= Beginning of Section =

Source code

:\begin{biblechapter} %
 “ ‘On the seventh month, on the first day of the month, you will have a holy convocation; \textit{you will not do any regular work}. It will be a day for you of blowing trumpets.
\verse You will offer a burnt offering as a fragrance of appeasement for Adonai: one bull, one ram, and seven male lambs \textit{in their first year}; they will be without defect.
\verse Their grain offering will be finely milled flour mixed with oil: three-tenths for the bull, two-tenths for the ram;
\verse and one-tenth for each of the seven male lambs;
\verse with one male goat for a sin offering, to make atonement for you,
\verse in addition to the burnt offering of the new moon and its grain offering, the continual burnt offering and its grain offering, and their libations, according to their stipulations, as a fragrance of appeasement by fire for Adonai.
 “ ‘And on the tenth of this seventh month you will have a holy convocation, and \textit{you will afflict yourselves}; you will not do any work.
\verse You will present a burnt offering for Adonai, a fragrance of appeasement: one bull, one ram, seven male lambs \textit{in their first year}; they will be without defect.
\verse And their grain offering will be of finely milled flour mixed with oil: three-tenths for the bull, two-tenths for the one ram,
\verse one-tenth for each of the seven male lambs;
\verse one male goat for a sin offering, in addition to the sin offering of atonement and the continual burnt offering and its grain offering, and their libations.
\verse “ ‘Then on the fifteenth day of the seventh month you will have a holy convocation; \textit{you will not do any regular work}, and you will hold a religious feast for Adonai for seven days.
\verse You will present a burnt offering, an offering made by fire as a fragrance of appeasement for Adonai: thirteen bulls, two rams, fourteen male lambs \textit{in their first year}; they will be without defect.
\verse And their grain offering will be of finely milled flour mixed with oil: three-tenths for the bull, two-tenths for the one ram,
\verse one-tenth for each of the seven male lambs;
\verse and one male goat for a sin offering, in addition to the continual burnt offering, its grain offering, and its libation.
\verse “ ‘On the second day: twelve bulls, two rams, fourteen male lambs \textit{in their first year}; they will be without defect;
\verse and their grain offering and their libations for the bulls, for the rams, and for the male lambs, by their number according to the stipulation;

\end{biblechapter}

= End of Section =
= Beginning of Section =

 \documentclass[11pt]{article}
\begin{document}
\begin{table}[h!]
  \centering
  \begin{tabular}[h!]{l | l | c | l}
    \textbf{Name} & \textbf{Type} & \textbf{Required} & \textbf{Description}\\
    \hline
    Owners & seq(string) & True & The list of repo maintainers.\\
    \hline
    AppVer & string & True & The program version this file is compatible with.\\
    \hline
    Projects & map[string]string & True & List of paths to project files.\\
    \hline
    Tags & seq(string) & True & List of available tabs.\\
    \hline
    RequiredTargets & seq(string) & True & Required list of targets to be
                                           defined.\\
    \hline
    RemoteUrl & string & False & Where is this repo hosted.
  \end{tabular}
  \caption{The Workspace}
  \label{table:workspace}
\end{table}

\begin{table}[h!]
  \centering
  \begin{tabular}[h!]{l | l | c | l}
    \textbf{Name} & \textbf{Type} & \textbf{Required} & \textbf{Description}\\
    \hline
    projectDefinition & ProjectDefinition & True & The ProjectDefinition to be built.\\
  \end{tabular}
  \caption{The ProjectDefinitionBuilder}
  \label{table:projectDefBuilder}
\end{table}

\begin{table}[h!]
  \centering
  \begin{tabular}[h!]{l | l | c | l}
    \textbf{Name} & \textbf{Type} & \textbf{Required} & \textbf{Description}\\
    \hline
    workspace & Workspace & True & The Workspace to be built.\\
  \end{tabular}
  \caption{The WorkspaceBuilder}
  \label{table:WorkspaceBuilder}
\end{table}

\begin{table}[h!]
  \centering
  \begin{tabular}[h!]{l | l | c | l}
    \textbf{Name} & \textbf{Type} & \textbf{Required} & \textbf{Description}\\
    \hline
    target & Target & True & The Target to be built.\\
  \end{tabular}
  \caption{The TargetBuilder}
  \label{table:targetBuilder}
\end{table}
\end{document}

= End of Section =

▶ Task details
From the records above, transcribe without alteration every line from the one with "and their libations." to the one with "for seven days.", inclusive.

▶ Solution to this exercise
\verse one male goat for a sin offering, in addition to the sin offering of atonement and the continual burnt offering and its grain offering, and their libations.
\verse “ ‘Then on the fifteenth day of the seventh month you will have a holy convocation; \textit{you will not do any regular work}, and you will hold a religious feast for Adonai for seven days.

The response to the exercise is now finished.